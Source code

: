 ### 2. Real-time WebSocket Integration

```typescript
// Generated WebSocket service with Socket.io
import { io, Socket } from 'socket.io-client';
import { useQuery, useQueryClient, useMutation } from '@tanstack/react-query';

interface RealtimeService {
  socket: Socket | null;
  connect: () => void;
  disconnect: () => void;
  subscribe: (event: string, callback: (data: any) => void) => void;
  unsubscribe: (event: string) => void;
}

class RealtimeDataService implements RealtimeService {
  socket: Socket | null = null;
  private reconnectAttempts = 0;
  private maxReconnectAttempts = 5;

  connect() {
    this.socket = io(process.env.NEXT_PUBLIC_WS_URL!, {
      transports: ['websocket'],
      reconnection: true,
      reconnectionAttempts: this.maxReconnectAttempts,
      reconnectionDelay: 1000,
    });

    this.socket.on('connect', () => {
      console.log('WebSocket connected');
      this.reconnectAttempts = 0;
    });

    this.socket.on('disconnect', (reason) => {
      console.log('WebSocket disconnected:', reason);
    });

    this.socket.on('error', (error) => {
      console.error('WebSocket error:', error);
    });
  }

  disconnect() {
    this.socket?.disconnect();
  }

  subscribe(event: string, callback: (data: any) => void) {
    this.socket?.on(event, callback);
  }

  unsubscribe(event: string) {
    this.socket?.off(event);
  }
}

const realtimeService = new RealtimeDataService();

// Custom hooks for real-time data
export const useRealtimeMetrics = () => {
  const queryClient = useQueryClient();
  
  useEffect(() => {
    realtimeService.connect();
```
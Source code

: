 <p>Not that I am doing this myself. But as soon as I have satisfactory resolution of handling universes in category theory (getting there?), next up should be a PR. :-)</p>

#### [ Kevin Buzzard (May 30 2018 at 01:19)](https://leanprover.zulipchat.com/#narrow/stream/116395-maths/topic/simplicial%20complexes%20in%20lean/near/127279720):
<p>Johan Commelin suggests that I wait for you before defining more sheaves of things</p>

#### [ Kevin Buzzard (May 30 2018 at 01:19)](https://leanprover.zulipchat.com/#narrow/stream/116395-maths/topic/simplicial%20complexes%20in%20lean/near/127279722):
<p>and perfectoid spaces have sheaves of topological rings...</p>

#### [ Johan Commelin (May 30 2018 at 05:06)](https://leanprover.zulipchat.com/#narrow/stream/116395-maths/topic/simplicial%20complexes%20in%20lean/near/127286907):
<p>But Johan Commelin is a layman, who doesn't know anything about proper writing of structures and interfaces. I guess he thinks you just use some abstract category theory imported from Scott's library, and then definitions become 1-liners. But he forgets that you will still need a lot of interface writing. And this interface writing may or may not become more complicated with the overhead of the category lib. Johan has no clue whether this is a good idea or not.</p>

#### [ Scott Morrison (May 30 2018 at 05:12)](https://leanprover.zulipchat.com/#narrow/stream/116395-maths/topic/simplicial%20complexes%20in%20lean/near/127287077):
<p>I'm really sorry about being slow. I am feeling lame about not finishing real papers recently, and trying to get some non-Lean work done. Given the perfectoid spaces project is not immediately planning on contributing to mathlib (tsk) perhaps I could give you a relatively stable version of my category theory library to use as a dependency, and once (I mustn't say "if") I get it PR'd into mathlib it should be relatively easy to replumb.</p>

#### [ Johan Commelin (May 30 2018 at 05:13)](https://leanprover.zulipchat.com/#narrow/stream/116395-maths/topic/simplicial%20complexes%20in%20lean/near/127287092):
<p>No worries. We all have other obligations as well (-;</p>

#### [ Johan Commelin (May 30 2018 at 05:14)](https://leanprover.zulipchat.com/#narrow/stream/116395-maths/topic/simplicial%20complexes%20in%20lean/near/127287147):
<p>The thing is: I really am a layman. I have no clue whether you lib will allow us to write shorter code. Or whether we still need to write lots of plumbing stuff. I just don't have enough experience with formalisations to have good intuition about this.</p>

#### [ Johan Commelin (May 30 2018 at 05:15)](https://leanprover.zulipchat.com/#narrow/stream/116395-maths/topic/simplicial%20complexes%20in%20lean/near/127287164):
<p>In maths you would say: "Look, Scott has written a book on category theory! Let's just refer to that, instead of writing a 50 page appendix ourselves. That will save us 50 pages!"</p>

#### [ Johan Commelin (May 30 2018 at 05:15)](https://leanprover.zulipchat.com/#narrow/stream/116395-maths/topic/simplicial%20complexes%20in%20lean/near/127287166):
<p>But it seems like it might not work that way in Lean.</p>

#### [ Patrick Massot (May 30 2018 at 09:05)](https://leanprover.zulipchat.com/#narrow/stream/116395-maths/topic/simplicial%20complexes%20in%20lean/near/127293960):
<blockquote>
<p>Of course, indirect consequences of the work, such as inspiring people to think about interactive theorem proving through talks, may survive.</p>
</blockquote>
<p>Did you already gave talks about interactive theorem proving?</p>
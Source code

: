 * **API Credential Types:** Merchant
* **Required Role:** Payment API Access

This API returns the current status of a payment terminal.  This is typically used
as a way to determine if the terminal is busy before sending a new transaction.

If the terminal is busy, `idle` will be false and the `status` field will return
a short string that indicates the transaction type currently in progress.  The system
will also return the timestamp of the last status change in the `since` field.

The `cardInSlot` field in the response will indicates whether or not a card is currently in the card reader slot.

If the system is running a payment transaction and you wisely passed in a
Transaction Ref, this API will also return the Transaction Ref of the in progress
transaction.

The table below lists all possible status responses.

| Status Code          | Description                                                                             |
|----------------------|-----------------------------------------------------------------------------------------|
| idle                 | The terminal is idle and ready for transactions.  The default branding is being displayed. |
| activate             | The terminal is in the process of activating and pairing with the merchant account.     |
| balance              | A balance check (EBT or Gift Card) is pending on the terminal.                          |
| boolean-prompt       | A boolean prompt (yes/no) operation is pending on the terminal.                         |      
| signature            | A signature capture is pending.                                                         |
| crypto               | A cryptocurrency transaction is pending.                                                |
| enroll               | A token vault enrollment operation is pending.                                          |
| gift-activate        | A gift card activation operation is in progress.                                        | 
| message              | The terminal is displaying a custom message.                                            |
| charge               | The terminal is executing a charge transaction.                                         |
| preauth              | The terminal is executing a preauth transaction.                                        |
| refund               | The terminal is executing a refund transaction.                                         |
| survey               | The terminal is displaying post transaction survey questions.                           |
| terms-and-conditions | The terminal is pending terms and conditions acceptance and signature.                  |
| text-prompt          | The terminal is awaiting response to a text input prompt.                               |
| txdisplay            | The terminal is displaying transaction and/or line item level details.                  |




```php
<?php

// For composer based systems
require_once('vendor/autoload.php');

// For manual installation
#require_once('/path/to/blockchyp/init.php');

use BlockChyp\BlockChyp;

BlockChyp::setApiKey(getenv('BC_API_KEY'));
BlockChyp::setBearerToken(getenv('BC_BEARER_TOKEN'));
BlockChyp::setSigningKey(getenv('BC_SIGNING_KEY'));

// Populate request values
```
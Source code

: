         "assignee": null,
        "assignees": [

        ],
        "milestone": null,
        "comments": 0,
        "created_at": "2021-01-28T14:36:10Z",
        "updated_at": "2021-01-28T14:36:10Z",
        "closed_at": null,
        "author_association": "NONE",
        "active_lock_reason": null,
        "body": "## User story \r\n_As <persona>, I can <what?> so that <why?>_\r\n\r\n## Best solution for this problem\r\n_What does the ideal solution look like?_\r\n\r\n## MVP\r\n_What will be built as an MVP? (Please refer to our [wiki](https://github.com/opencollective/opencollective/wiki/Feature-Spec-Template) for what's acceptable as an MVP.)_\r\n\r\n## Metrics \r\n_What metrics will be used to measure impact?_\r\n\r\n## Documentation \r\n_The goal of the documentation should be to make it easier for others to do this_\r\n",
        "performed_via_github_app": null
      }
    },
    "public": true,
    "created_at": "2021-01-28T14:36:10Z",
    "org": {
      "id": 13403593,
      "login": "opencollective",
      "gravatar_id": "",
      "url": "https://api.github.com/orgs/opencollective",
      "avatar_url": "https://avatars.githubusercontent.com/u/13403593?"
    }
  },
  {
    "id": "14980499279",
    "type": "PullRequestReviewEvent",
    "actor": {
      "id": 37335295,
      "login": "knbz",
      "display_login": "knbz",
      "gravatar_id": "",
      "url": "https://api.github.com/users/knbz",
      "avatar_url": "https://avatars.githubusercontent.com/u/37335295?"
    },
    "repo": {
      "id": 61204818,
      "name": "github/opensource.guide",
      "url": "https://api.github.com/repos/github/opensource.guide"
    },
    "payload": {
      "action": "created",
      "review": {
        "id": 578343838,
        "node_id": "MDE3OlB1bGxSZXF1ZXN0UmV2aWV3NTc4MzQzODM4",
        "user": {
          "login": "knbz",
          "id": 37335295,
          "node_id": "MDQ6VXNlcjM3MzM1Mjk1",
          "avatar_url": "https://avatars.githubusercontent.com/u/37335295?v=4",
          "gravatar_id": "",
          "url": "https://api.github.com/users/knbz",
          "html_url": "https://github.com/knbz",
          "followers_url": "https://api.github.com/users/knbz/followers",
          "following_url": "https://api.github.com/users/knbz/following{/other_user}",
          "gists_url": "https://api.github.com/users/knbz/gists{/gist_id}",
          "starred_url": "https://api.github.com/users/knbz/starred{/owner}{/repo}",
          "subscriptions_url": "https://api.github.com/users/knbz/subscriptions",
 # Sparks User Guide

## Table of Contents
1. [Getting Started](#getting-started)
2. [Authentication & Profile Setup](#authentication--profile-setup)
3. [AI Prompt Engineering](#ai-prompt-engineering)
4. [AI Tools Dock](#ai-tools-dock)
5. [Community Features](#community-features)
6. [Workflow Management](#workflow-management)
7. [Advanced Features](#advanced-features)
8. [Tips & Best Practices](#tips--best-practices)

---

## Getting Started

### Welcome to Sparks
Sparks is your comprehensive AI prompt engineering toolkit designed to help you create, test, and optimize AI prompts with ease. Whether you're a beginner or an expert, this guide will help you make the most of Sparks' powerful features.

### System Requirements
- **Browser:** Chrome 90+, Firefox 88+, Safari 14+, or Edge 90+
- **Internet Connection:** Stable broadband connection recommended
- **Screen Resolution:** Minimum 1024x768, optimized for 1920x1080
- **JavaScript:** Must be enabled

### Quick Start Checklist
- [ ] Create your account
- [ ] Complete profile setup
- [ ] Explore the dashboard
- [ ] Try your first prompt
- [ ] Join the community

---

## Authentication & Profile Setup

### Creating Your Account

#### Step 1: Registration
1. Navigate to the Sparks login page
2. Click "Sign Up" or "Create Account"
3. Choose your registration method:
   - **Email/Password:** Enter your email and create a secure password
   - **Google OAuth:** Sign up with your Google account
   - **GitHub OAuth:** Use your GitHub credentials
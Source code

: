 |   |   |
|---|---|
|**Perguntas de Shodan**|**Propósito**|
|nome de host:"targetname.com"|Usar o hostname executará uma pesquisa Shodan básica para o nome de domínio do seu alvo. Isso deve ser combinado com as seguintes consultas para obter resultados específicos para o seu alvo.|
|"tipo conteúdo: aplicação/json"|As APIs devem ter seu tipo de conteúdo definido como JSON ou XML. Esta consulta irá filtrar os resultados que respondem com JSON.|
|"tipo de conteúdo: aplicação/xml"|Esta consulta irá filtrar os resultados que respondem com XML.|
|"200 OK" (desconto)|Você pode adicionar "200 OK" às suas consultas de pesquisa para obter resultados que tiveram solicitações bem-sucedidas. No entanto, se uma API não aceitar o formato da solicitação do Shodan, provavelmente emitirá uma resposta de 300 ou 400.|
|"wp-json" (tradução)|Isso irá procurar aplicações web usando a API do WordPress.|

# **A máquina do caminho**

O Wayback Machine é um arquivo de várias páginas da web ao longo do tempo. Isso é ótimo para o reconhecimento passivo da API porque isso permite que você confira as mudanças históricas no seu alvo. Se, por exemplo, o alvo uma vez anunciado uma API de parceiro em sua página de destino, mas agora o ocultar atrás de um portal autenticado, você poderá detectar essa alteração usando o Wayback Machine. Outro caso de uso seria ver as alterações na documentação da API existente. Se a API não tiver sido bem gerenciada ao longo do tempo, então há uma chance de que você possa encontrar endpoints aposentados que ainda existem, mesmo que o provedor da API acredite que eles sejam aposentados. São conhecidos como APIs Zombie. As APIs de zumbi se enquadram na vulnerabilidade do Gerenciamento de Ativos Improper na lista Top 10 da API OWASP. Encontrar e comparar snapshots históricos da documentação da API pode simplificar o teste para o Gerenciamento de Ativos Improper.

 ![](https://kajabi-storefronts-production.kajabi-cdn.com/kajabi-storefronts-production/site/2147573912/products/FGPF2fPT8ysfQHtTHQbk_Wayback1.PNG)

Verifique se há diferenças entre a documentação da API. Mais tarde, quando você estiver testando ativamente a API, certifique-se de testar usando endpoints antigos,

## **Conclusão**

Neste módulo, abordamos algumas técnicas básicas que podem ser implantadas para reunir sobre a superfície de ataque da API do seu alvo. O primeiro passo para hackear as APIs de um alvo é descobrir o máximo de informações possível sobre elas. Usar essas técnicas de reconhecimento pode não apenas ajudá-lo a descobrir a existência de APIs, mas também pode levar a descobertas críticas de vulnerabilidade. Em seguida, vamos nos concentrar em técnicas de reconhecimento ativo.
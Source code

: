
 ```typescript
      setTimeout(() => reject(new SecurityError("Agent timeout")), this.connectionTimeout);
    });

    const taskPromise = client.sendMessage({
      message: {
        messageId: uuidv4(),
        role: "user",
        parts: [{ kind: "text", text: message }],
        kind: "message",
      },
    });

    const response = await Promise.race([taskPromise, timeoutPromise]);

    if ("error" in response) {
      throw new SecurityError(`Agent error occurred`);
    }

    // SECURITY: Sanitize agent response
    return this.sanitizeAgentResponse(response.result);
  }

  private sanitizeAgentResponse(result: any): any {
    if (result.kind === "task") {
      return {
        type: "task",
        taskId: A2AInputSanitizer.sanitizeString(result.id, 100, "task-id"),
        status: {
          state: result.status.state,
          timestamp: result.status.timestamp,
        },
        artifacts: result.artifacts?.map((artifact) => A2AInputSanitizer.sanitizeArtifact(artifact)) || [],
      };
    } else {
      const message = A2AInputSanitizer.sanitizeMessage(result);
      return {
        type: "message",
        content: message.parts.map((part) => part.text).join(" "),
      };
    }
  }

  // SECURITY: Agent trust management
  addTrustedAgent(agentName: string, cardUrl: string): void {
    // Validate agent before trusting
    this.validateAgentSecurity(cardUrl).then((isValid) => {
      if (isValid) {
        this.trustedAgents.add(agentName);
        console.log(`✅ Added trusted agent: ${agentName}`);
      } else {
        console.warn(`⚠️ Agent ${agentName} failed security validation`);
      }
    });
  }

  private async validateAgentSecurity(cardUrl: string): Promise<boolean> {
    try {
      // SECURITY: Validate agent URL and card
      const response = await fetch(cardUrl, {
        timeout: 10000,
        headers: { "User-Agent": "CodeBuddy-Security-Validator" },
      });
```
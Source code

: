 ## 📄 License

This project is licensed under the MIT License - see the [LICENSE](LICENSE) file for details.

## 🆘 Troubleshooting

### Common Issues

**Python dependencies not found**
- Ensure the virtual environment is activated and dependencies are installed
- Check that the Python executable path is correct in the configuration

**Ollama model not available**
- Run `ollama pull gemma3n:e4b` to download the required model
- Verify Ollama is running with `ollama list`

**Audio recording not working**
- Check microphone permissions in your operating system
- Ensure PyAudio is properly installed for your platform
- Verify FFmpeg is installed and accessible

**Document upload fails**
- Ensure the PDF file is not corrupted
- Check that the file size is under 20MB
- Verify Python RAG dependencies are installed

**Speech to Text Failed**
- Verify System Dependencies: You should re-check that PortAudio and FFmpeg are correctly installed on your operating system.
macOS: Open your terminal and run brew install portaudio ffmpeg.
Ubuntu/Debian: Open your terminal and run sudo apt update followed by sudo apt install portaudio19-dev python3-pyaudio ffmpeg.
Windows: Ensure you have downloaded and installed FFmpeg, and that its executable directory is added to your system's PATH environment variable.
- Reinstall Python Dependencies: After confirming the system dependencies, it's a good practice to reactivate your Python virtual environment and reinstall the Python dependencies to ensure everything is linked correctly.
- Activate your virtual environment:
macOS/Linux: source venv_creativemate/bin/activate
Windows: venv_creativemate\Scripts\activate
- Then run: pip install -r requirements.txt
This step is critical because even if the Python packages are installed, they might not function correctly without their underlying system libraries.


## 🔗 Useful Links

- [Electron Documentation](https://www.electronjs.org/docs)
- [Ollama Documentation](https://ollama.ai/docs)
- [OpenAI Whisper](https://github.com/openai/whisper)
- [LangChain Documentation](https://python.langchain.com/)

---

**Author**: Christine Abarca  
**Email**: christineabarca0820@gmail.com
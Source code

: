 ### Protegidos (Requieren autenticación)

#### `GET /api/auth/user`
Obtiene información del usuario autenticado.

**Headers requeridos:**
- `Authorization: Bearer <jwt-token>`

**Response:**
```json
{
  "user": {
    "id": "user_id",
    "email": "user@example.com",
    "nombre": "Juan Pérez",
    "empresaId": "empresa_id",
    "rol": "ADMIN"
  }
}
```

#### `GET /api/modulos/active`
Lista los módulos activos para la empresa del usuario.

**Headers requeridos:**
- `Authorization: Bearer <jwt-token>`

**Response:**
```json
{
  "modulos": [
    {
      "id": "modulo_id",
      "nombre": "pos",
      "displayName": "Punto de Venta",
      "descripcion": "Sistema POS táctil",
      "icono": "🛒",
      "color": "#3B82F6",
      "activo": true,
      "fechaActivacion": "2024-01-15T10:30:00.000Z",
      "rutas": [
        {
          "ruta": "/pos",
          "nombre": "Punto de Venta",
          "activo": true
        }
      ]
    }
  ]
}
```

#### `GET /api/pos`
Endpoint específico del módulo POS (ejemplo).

◇ ◇ ◇ ◇ ◇

Extract every line above containing the word "pesquisa".

> _WORKED SOLUTION_:
|nome de host:"targetname.com"|Usar o hostname executará uma pesquisa Shodan básica para o nome de domínio do seu alvo. Isso deve ser combinado com as seguintes consultas para obter resultados específicos para o seu alvo.|
|"200 OK" (desconto)|Você pode adicionar "200 OK" às suas consultas de pesquisa para obter resultados que tiveram solicitações bem-sucedidas. No entanto, se uma API não aceitar o formato da solicitação do Shodan, provavelmente emitirá uma resposta de 300 ou 400.|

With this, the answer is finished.